Barb Underhill and Rick Gaetz on hand to help launch local program in memory of their daughter

Barb Underhill and Rick Gaetz are helping make something positive out of the most tragic of circumstances.

Underhill, the Canadian figure skating legend, and her husband Gaetz, co-owner of the Guelph Storm hockey team, lost their 8-month-old twin daughter Stephanie to a tragic swimming pool accident in 1993.

In her memory they started the Stephanie Gaetz Keepsafe Foundation and were the founding sponsors of the Lifesaving Society's Swim To Survive program.

They are also sponsors of the Guelph YMCA-YWCA's SHARKs (Safe Healthy Aquatic Recreation for Kids) learn to swim program, which held a launch event at the Guelph Y on Thursday.

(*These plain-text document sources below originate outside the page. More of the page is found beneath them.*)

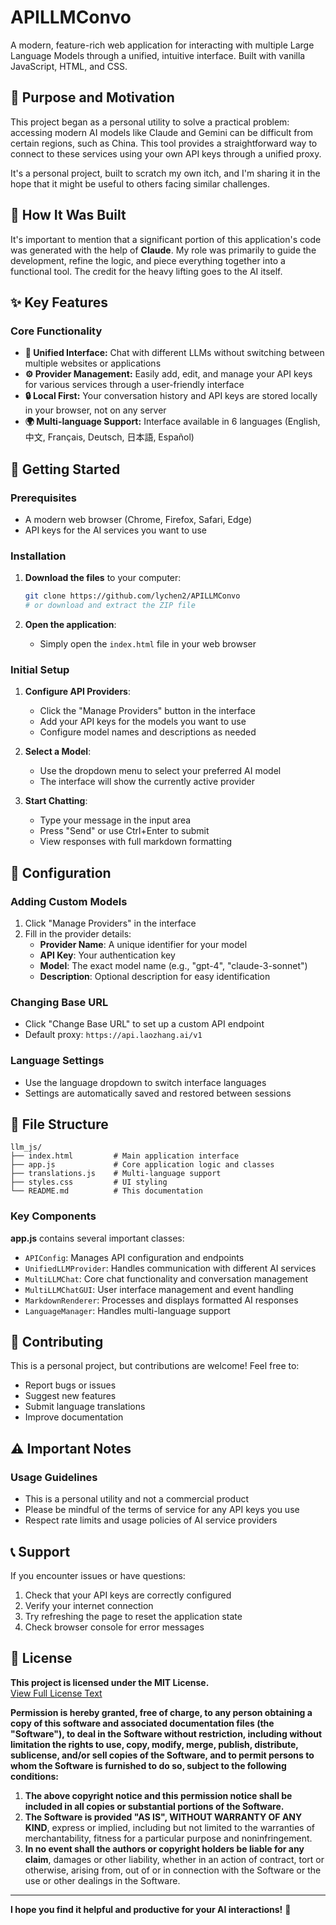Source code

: # APILLMConvo

A modern, feature-rich web application for interacting with multiple Large Language Models through a unified, intuitive interface. Built with vanilla JavaScript, HTML, and CSS.

## 🌟 Purpose and Motivation

This project began as a personal utility to solve a practical problem: accessing modern AI models like Claude and Gemini can be difficult from certain regions, such as China. This tool provides a straightforward way to connect to these services using your own API keys through a unified proxy.

It's a personal project, built to scratch my own itch, and I'm sharing it in the hope that it might be useful to others facing similar challenges.

## 🤖 How It Was Built

It's important to mention that a significant portion of this application's code was generated with the help of **Claude**. My role was primarily to guide the development, refine the logic, and piece everything together into a functional tool. The credit for the heavy lifting goes to the AI itself.

## ✨ Key Features

### Core Functionality
*   **🔄 Unified Interface:** Chat with different LLMs without switching between multiple websites or applications
*   **⚙️ Provider Management:** Easily add, edit, and manage your API keys for various services through a user-friendly interface
*   **🔒 Local First:** Your conversation history and API keys are stored locally in your browser, not on any server
*   **🌍 Multi-language Support:** Interface available in 6 languages (English, 中文, Français, Deutsch, 日本語, Español)

## 🚀 Getting Started

### Prerequisites
- A modern web browser (Chrome, Firefox, Safari, Edge)
- API keys for the AI services you want to use

### Installation
1.  **Download the files** to your computer:
    ```bash
    git clone https://github.com/lychen2/APILLMConvo
    # or download and extract the ZIP file
    ```

2.  **Open the application**:
    - Simply open the `index.html` file in your web browser

### Initial Setup
1.  **Configure API Providers**:
    - Click the "Manage Providers" button in the interface
    - Add your API keys for the models you want to use
    - Configure model names and descriptions as needed

2.  **Select a Model**:
    - Use the dropdown menu to select your preferred AI model
    - The interface will show the currently active provider

3.  **Start Chatting**:
    - Type your message in the input area
    - Press "Send" or use Ctrl+Enter to submit
    - View responses with full markdown formatting

## 🔧 Configuration

### Adding Custom Models
1. Click "Manage Providers" in the interface
2. Fill in the provider details:
   - **Provider Name**: A unique identifier for your model
   - **API Key**: Your authentication key
   - **Model**: The exact model name (e.g., "gpt-4", "claude-3-sonnet")
   - **Description**: Optional description for easy identification

### Changing Base URL
- Click "Change Base URL" to set up a custom API endpoint
- Default proxy: `https://api.laozhang.ai/v1`

### Language Settings
- Use the language dropdown to switch interface languages
- Settings are automatically saved and restored between sessions

## 📁 File Structure

```
llm_js/
├── index.html         # Main application interface
├── app.js             # Core application logic and classes
├── translations.js    # Multi-language support
├── styles.css         # UI styling
└── README.md          # This documentation
```

### Key Components

**app.js** contains several important classes:
- `APIConfig`: Manages API configuration and endpoints
- `UnifiedLLMProvider`: Handles communication with different AI services
- `MultiLLMChat`: Core chat functionality and conversation management
- `MultiLLMChatGUI`: User interface management and event handling
- `MarkdownRenderer`: Processes and displays formatted AI responses
- `LanguageManager`: Handles multi-language support

## 🤝 Contributing

This is a personal project, but contributions are welcome! Feel free to:
- Report bugs or issues
- Suggest new features
- Submit language translations
- Improve documentation

## ⚠️ Important Notes

### Usage Guidelines
- This is a personal utility and not a commercial product
- Please be mindful of the terms of service for any API keys you use
- Respect rate limits and usage policies of AI service providers

## 📞 Support

If you encounter issues or have questions:
1. Check that your API keys are correctly configured
2. Verify your internet connection
3. Try refreshing the page to reset the application state
4. Check browser console for error messages

## 📄 License

**This project is licensed under the MIT License.**  
[View Full License Text](https://opensource.org/licenses/MIT)

**Permission is hereby granted, free of charge, to any person obtaining a copy of this software and associated documentation files (the "Software"), to deal in the Software without restriction, including without limitation the rights to use, copy, modify, merge, publish, distribute, sublicense, and/or sell copies of the Software, and to permit persons to whom the Software is furnished to do so, subject to the following conditions:**

1. **The above copyright notice and this permission notice shall be included in all copies or substantial portions of the Software.**
2. **The Software is provided "AS IS", WITHOUT WARRANTY OF ANY KIND**, express or implied, including but not limited to the warranties of merchantability, fitness for a particular purpose and noninfringement. 
3. **In no event shall the authors or copyright holders be liable for any claim**, damages or other liability, whether in an action of contract, tort or otherwise, arising from, out of or in connection with the Software or the use or other dealings in the Software.

---

**I hope you find it helpful and productive for your AI interactions!** 🚀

Started in 2004, SHARKs offers free swimming lessons to roughly 3,000 Grade 3 and Grade 5 students at 41 public, Catholic and private elementary schools in Guelph.

"It's a legacy for our daughter," Underhill said, getting emotional at Thursday's event as children learned to swim in the Y pool behind her.

"It's very heartwarming. I look out there and I see those kids out there and you can't imagine how good that makes us feel to know that our daughter's still out there doing wonderful, great things."

The Stephanie Gaetz Keepsafe Foundation is one of many who make the program possible.

"Sometimes things come full circle in life," said Gaetz. "Nice things come out of these things sometimes and our foundation has been a very important part of our family's lives. We generally support quite quietly, we don't generally do this, but this one came full circle and it's near and dear to our hearts."

YMCA-YWCA aquatics supervisor Stephanie Ziegler said the program's aim is to "make sure that kids can swim to survive after they fall in the water.

That means being able to tread water for one minute then swim 50 metres.

"SHARKs is real impact ... this is survival," Ziegler said.

"There's been times I've been teaching at the university and it's the first time somebody has seen a body of water bigger than a bathtub.

"The idea is that kids can swim to survive after they've had a fall in the water, become disoriented, maybe fell off a boat or a dock, then that they have the time to orient themselves by doing that treading and then swim to safety."

The YMCA, partners with the University of Guelph to deliver the program, said that last year 17 per cent of participants who could not pass the standard 'swim to survive' test were able to do so at the end of taking the program.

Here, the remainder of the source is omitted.